Had an interesting issue today, an insanely slow, brand new server….. or so I thought. First a bit of background on the client, they are fairly large, with over 400 client access devices to maintain, not including server, network equipment etc. to support this the client has 3 servers, one purchased a year and the oldest one thrown out, keeping all devices in warranty and with modern powerful equipment to keep things running, in addition to this there are two other servers that are replaced every three years, these are treated differently as these are speciality servers, and only do one task.
So, building a new server for a client, in this case a Dell R520 with Server 2008R2 running as a Hypervisor, nothing special in that, I do this exceedingly regularly so it has become more of a routine build for me. What got me with this one though was during testing I was getting insanely high ping latency, not only to the virtual machines from the network and vice versa, but also from the hypervisor to the machines and vice versa. Pings to other virtual machines on others server, on different LAN segments were all responding normally in <1MS
My first thought was there was something wrong with the virtual machines and that I had butchered something in the migration, but as they worked on other hypervisors without delays, that knocked that one on the head. Then I thought network location issue, but that does not make any sense due the fact that pinging from a hypervisor to guest does not go across a physical network, so it has to be the brand new server.
Ok, so what’s new about this server, well its got newer Processors, greater memory, faster HDD’s with larger capacity’s, basically it was more a case of what wasn’t different to the last server. Not going to go through the whole process of troubleshooting, but basically it was to do with the NIC’s, fine now what about them is it. After trial and error, and of course every techs most important tool, Google I came across the issue what is it…
THE ISSUE IS VMQ or Virtual Machine Queuing inside the Broadcom NIC drivers as shown below, disable this and the issue clears instantly
Pings and other indicators are now back down to <1ms which is what I expected to see in the first place.
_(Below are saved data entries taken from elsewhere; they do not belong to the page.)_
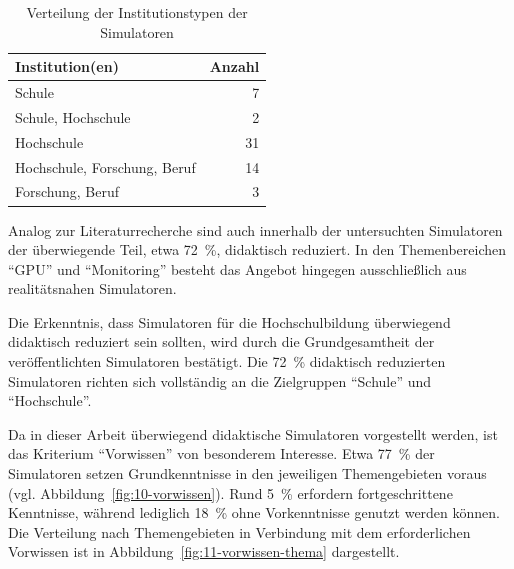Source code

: \begin{table}[h]
	\centering
	\caption{Verteilung der Institutionstypen der Simulatoren}
	\label{tab:institutionen}
	\begin{tabular}{l r}
		\toprule
		\textbf{Institution(en)} & \textbf{Anzahl} \\
		\midrule
		Schule                        & 7  \\
		Schule, Hochschule            & 2  \\
		Hochschule                    & 31 \\
		Hochschule, Forschung, Beruf  & 14 \\
		Forschung, Beruf              & 3  \\
		\bottomrule
	\end{tabular}
\end{table}

Analog zur Literaturrecherche sind auch innerhalb der untersuchten Simulatoren der überwiegende Teil, etwa 72~\%, didaktisch reduziert. In den Themenbereichen \enquote{GPU} und \enquote{Monitoring} besteht das Angebot hingegen ausschließlich aus realitätsnahen Simulatoren.

Die Erkenntnis, dass Simulatoren für die Hochschulbildung überwiegend didaktisch reduziert sein sollten, wird durch die Grundgesamtheit der veröffentlichten Simulatoren bestätigt. Die 72~\% didaktisch reduzierten Simulatoren richten sich vollständig an die Zielgruppen \enquote{Schule} und \enquote{Hochschule}.

Da in dieser Arbeit überwiegend didaktische Simulatoren vorgestellt werden, ist das Kriterium \enquote{Vorwissen} von besonderem Interesse. Etwa 77~\% der Simulatoren setzen Grundkenntnisse in den jeweiligen Themengebieten voraus (vgl. Abbildung~\ref{fig:10-vorwissen}). Rund 5~\% erfordern fortgeschrittene Kenntnisse, während lediglich 18~\% ohne Vorkenntnisse genutzt werden können. Die Verteilung nach Themengebieten in Verbindung mit dem erforderlichen Vorwissen ist in Abbildung~\ref{fig:11-vorwissen-thema} dargestellt.

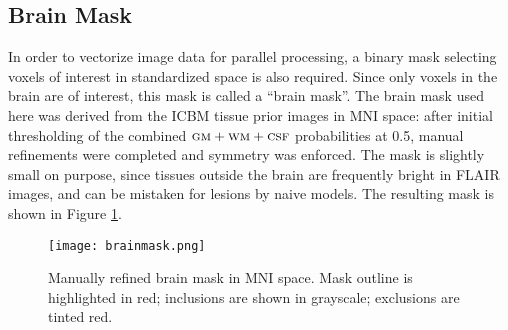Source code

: \subsection{Brain Mask}\label{ss:brainmask}
In order to vectorize image data for parallel processing, a binary mask selecting voxels of interest in standardized space is also required. Since only voxels in the brain are of interest, this mask is called a ``brain mask''. The brain mask used here was derived from the ICBM tissue prior images \cite{Mazziotta2001} in MNI space: after initial thresholding of the combined $\textsc{gm}+\textsc{wm}+\textsc{csf}$ probabilities at 0.5, manual refinements were completed and symmetry was enforced. The mask is slightly small on purpose, since tissues outside the brain are frequently bright in FLAIR images, and can be mistaken for lesions by naive models. The resulting mask is shown in Figure \ref{fig:brainmask}.
\begin{figure}
  \centering
  \texttt{[image: brainmask.png]}
  \caption{Manually refined brain mask in MNI space. Mask outline is highlighted in red; inclusions are shown in grayscale; exclusions are tinted red.}
  \label{fig:brainmask}
\end{figure}
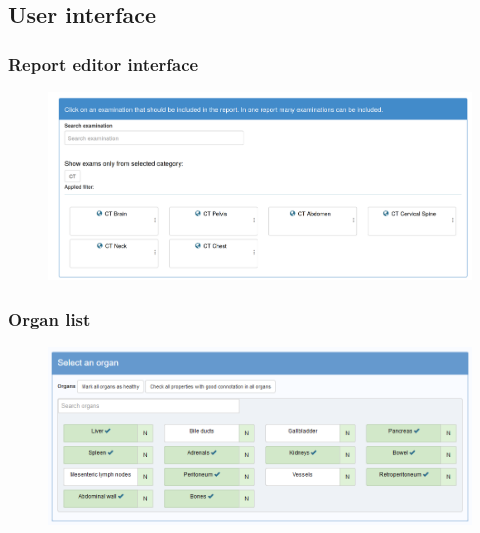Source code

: \documentclass{beamer}
\begin{document}
\subsection{User interface}
\begin{frame}
\frametitle{Report editor interface}
\begin{figure}
	\centering
	\includegraphics[width=1\linewidth]{../examination-list}
	\label{fig:examination-list}
\end{figure}
\end{frame}

\begin{frame}
\frametitle{Organ list}
\begin{figure}
	\centering
	\includegraphics[width=1\linewidth]{../report-organs}
	\label{fig:organ-list}
\end{figure}
\end{frame}
\end{document}
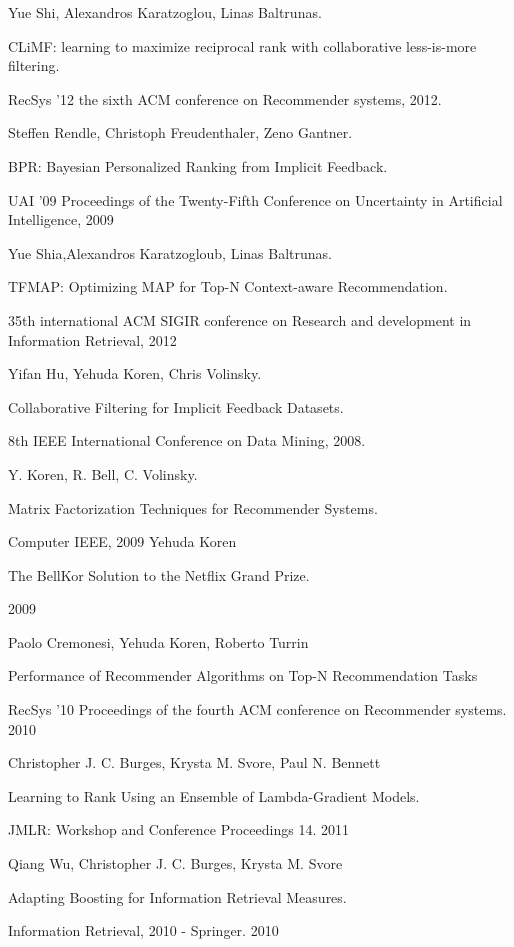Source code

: \documentclass[14pt]{extarticle}
\begin{document}
	\begin{thebibliography}{00} %
    	
    	Yue Shi, Alexandros Karatzoglou, Linas Baltrunas.
    	
CLiMF: learning to maximize reciprocal rank with collaborative less-is-more filtering. 	
    	
    RecSys '12 the sixth ACM conference on Recommender systems, 2012.    	
    	
         
	     Steffen Rendle, Christoph Freudenthaler, Zeno Gantner.    
         
         BPR: Bayesian Personalized Ranking from Implicit Feedback.
         
         UAI '09 Proceedings of the Twenty-Fifth Conference on Uncertainty in Artificial Intelligence, 2009
         
		
		Yue Shia,Alexandros Karatzogloub, Linas Baltrunas.
		
TFMAP: Optimizing MAP for Top-N Context-aware Recommendation.		
		
		35th international ACM SIGIR conference on Research and development in Information Retrieval, 2012
		
	Yifan Hu, Yehuda Koren, Chris Volinsky.
	
	Collaborative Filtering for Implicit Feedback Datasets.
	
	8th IEEE International Conference on Data Mining, 2008.
	
	
	Y. Koren, R. Bell, C. Volinsky.	
	
	Matrix Factorization Techniques for Recommender Systems.
	
	Computer IEEE, 2009
	Yehuda Koren
	
	The BellKor Solution to the Netflix Grand Prize. 
	
	2009

	
    Paolo Cremonesi, Yehuda Koren, Roberto Turrin	
	
	Performance of Recommender Algorithms on Top-N Recommendation Tasks
	
	RecSys '10 Proceedings of the fourth ACM conference on Recommender systems. 2010
	
	
	Christopher J. C. Burges, Krysta M. Svore, Paul N. Bennett
		
	Learning to Rank Using an Ensemble of Lambda-Gradient Models.
	
	JMLR: Workshop and Conference Proceedings 14. 2011
		
	
	Qiang Wu, Christopher J. C. Burges, Krysta M. Svore	
	
	Adapting Boosting for Information Retrieval Measures.
	
	Information Retrieval, 2010 - Springer. 2010
	
\end{thebibliography}
\end{document}
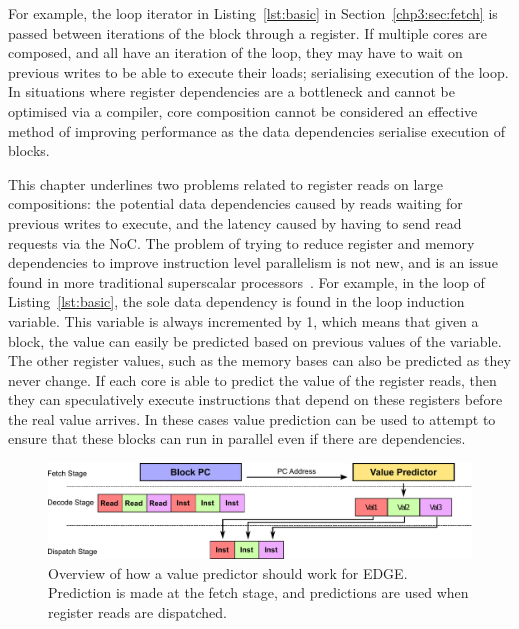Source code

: For example, the loop iterator in Listing~\ref{lst:basic} in Section~\ref{chp3:sec:fetch} is passed between iterations of the block through a register.
If multiple cores are composed, and all have an iteration of the loop, they may have to wait on previous writes to be able to execute their loads; serialising execution of the loop.
In situations where register dependencies are a bottleneck and cannot be optimised via a compiler, core composition cannot be considered an effective method of improving performance as the data dependencies serialise execution of blocks.

This chapter underlines two problems related to register reads on large compositions: the potential data dependencies caused by reads waiting for previous writes to execute, and the latency caused by having to send read requests via the NoC.
The problem of trying to reduce register and memory dependencies to improve instruction level parallelism is not new, and is an issue found in more traditional superscalar processors~\cite{peraisVTAGE2014}.
For example, in the loop of Listing~\ref{lst:basic}, the sole data dependency is found in the loop induction variable.
This variable is always incremented by 1, which means that given a block, the value can easily be predicted based on previous values of the variable.
The other register values, such as the memory bases can also be predicted as they never change.
If each core is able to predict the value of the register reads, then they can speculatively execute instructions that depend on these registers before the real value arrives.
In these cases value prediction can be used to attempt to ensure that these blocks can run in parallel even if there are dependencies.

\begin{figure}[t]
    \centering
    \includegraphics[width=1\textwidth]{chapter3/graphics/val_pred_overview.pdf}
    \caption{Overview of how a value predictor should work for EDGE. Prediction is made at the fetch stage, and predictions are used when register reads are dispatched.}
    \label{fig:bad_overview}
\vspace{1em}
\end{figure}

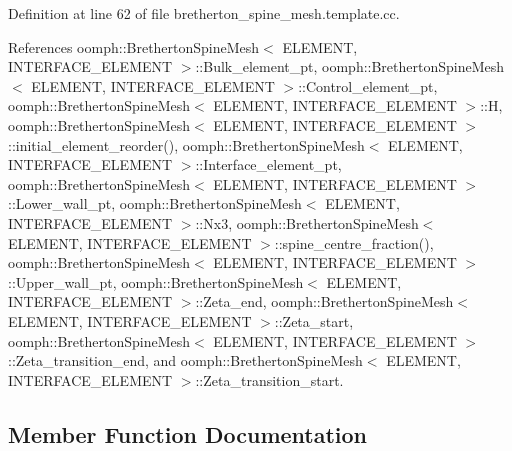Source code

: Definition at line 62 of file bretherton\+\_\+spine\+\_\+mesh.\+template.\+cc.



References oomph\+::\+Bretherton\+Spine\+Mesh$<$ E\+L\+E\+M\+E\+N\+T, I\+N\+T\+E\+R\+F\+A\+C\+E\+\_\+\+E\+L\+E\+M\+E\+N\+T $>$\+::\+Bulk\+\_\+element\+\_\+pt, oomph\+::\+Bretherton\+Spine\+Mesh$<$ E\+L\+E\+M\+E\+N\+T, I\+N\+T\+E\+R\+F\+A\+C\+E\+\_\+\+E\+L\+E\+M\+E\+N\+T $>$\+::\+Control\+\_\+element\+\_\+pt, oomph\+::\+Bretherton\+Spine\+Mesh$<$ E\+L\+E\+M\+E\+N\+T, I\+N\+T\+E\+R\+F\+A\+C\+E\+\_\+\+E\+L\+E\+M\+E\+N\+T $>$\+::H, oomph\+::\+Bretherton\+Spine\+Mesh$<$ E\+L\+E\+M\+E\+N\+T, I\+N\+T\+E\+R\+F\+A\+C\+E\+\_\+\+E\+L\+E\+M\+E\+N\+T $>$\+::initial\+\_\+element\+\_\+reorder(), oomph\+::\+Bretherton\+Spine\+Mesh$<$ E\+L\+E\+M\+E\+N\+T, I\+N\+T\+E\+R\+F\+A\+C\+E\+\_\+\+E\+L\+E\+M\+E\+N\+T $>$\+::\+Interface\+\_\+element\+\_\+pt, oomph\+::\+Bretherton\+Spine\+Mesh$<$ E\+L\+E\+M\+E\+N\+T, I\+N\+T\+E\+R\+F\+A\+C\+E\+\_\+\+E\+L\+E\+M\+E\+N\+T $>$\+::\+Lower\+\_\+wall\+\_\+pt, oomph\+::\+Bretherton\+Spine\+Mesh$<$ E\+L\+E\+M\+E\+N\+T, I\+N\+T\+E\+R\+F\+A\+C\+E\+\_\+\+E\+L\+E\+M\+E\+N\+T $>$\+::\+Nx3, oomph\+::\+Bretherton\+Spine\+Mesh$<$ E\+L\+E\+M\+E\+N\+T, I\+N\+T\+E\+R\+F\+A\+C\+E\+\_\+\+E\+L\+E\+M\+E\+N\+T $>$\+::spine\+\_\+centre\+\_\+fraction(), oomph\+::\+Bretherton\+Spine\+Mesh$<$ E\+L\+E\+M\+E\+N\+T, I\+N\+T\+E\+R\+F\+A\+C\+E\+\_\+\+E\+L\+E\+M\+E\+N\+T $>$\+::\+Upper\+\_\+wall\+\_\+pt, oomph\+::\+Bretherton\+Spine\+Mesh$<$ E\+L\+E\+M\+E\+N\+T, I\+N\+T\+E\+R\+F\+A\+C\+E\+\_\+\+E\+L\+E\+M\+E\+N\+T $>$\+::\+Zeta\+\_\+end, oomph\+::\+Bretherton\+Spine\+Mesh$<$ E\+L\+E\+M\+E\+N\+T, I\+N\+T\+E\+R\+F\+A\+C\+E\+\_\+\+E\+L\+E\+M\+E\+N\+T $>$\+::\+Zeta\+\_\+start, oomph\+::\+Bretherton\+Spine\+Mesh$<$ E\+L\+E\+M\+E\+N\+T, I\+N\+T\+E\+R\+F\+A\+C\+E\+\_\+\+E\+L\+E\+M\+E\+N\+T $>$\+::\+Zeta\+\_\+transition\+\_\+end, and oomph\+::\+Bretherton\+Spine\+Mesh$<$ E\+L\+E\+M\+E\+N\+T, I\+N\+T\+E\+R\+F\+A\+C\+E\+\_\+\+E\+L\+E\+M\+E\+N\+T $>$\+::\+Zeta\+\_\+transition\+\_\+start.



\subsection{Member Function Documentation}
\mbox{\label{classoomph_1_1BrethertonSpineMesh_a2fc2b4be08ff93fa313281f82e19d92e}} 
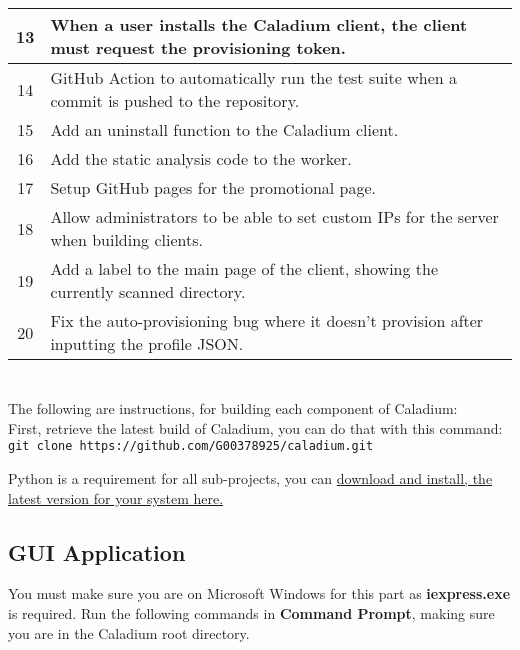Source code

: \begin{appendices}
\begin{table}[ht]
\begin{tabular}{|c|p{14cm}|}
        \hline
        13 & When a user installs the Caladium client,
        the client must request the provisioning token. \\
        \hline
        14 & GitHub Action to automatically run the test suite
        when a commit is pushed to the repository. \\
        \hline
        15 & Add an uninstall function to the Caladium client. \\
        \hline
        16 & Add the static analysis code to the worker. \\
        \hline
        17 & Setup GitHub pages for the promotional page. \\
        \hline
        18 & Allow administrators to be able to set custom IPs
        for the server when building clients. \\
        \hline
        19 & Add a label to the main page of the client,
        showing the currently scanned directory. \\
        \hline
        20 & Fix the auto-provisioning bug where it doesn't
        provision after inputting the profile JSON. \\
        \hline
    \end{tabular}
    \label{table:kanbanBoard}
\end{table}

\renewcommand{\chaptername}{Appendix C}
\renewcommand{\thechapter}{C}
\chapter{}
\label{appendix:c}

The following are instructions,
for building each component of Caladium: \\
First, retrieve the latest build of Caladium, you can do that with this command:
\texttt{git clone https://github.com/G00378925/caladium.git}

Python is a requirement for all sub-projects, you can
\href{https://www.python.org/downloads/}{download and install, the latest version for your system here.}

\section{GUI Application}
You must make sure you are on Microsoft Windows
for this part as \textbf{iexpress.exe} is required.
Run the following commands in \textbf{Command Prompt},
making sure you are in the Caladium root directory.


\end{appendices}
Hardware effected by this was as follows
Server 2008R2 Enterprise
Broadcom Quad Port NIC
Broadcom Driver 126.96.36.199 dated 4th of September 2012, as downloaded from the DELL site on the 31st of January 2013
Going to put this on my to check list in future
UPDATE 11th February 2013:
Dennis over at Flexecom has found the same thing in this posting (http://www.flexecom.com/high-ping-latency-in-hyper-v-virtual-machines/), posted on the 10th of December, wish I had found it before so I did not have to troubleshoot this myself, none the less he has more information on how VMQ’s are MEANT to work, interestingly although it is a different manufacturer, the NIC is the same, as is the driver version although the reported release date of the driver is different, so currently the problem seems to exist with BROADCOM NIC’s and specifically using driver revision 188.8.131.52. Perhaps we could get Broadcom to turn this off by default, then if desired the server admin could turn it on.